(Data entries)
──────────

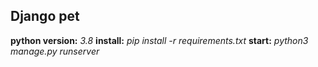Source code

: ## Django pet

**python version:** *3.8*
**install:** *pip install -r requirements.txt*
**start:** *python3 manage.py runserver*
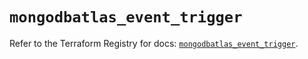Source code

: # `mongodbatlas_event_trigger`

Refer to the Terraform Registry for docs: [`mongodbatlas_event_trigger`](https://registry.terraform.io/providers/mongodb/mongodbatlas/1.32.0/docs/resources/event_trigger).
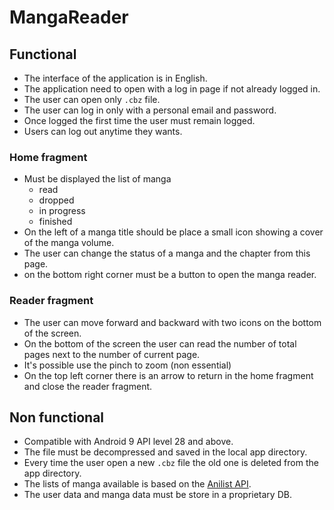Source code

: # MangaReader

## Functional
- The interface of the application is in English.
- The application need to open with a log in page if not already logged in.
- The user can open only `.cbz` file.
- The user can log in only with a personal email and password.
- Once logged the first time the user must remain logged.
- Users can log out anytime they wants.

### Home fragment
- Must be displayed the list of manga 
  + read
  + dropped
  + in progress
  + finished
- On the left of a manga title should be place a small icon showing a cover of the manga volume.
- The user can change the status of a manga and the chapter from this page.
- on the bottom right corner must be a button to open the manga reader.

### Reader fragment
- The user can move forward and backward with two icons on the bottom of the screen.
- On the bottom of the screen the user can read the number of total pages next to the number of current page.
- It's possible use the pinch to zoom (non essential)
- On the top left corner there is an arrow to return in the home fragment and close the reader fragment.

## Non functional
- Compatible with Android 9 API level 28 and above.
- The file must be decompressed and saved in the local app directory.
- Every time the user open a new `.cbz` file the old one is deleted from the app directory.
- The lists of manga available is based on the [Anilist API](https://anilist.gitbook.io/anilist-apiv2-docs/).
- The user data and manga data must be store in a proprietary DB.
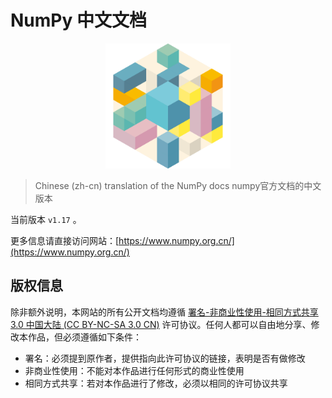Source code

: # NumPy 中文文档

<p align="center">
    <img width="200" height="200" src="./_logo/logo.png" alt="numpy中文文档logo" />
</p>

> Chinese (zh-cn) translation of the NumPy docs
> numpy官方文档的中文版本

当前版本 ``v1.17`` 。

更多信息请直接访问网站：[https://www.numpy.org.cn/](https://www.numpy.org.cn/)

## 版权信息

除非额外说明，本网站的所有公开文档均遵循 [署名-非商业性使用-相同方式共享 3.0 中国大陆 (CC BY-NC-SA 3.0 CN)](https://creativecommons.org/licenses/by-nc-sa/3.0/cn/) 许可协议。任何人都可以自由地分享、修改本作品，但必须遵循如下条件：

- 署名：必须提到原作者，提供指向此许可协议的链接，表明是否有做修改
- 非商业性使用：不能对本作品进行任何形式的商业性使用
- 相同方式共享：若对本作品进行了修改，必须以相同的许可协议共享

──────────

Assigned task
The reply needs to repeat exactly the line containing "### Reader fragment" and each line after it, through the final line of the entries above, and to skip the pictures.

Answer to this exercise
### Reader fragment
- The user can move forward and backward with two icons on the bottom of the screen.
- On the bottom of the screen the user can read the number of total pages next to the number of current page.
- It's possible use the pinch to zoom (non essential)
- On the top left corner there is an arrow to return in the home fragment and close the reader fragment.

## Non functional
- Compatible with Android 9 API level 28 and above.
- The file must be decompressed and saved in the local app directory.
- Every time the user open a new `.cbz` file the old one is deleted from the app directory.
- The lists of manga available is based on the [Anilist API](https://anilist.gitbook.io/anilist-apiv2-docs/).
- The user data and manga data must be store in a proprietary DB.
Source code

: # NumPy 中文文档

<p align="center">
    <img width="200" height="200" src="./_logo/logo.png" alt="numpy中文文档logo" />
</p>

> Chinese (zh-cn) translation of the NumPy docs
> numpy官方文档的中文版本

当前版本 ``v1.17`` 。

更多信息请直接访问网站：[https://www.numpy.org.cn/](https://www.numpy.org.cn/)

## 版权信息

除非额外说明，本网站的所有公开文档均遵循 [署名-非商业性使用-相同方式共享 3.0 中国大陆 (CC BY-NC-SA 3.0 CN)](https://creativecommons.org/licenses/by-nc-sa/3.0/cn/) 许可协议。任何人都可以自由地分享、修改本作品，但必须遵循如下条件：

- 署名：必须提到原作者，提供指向此许可协议的链接，表明是否有做修改
- 非商业性使用：不能对本作品进行任何形式的商业性使用
- 相同方式共享：若对本作品进行了修改，必须以相同的许可协议共享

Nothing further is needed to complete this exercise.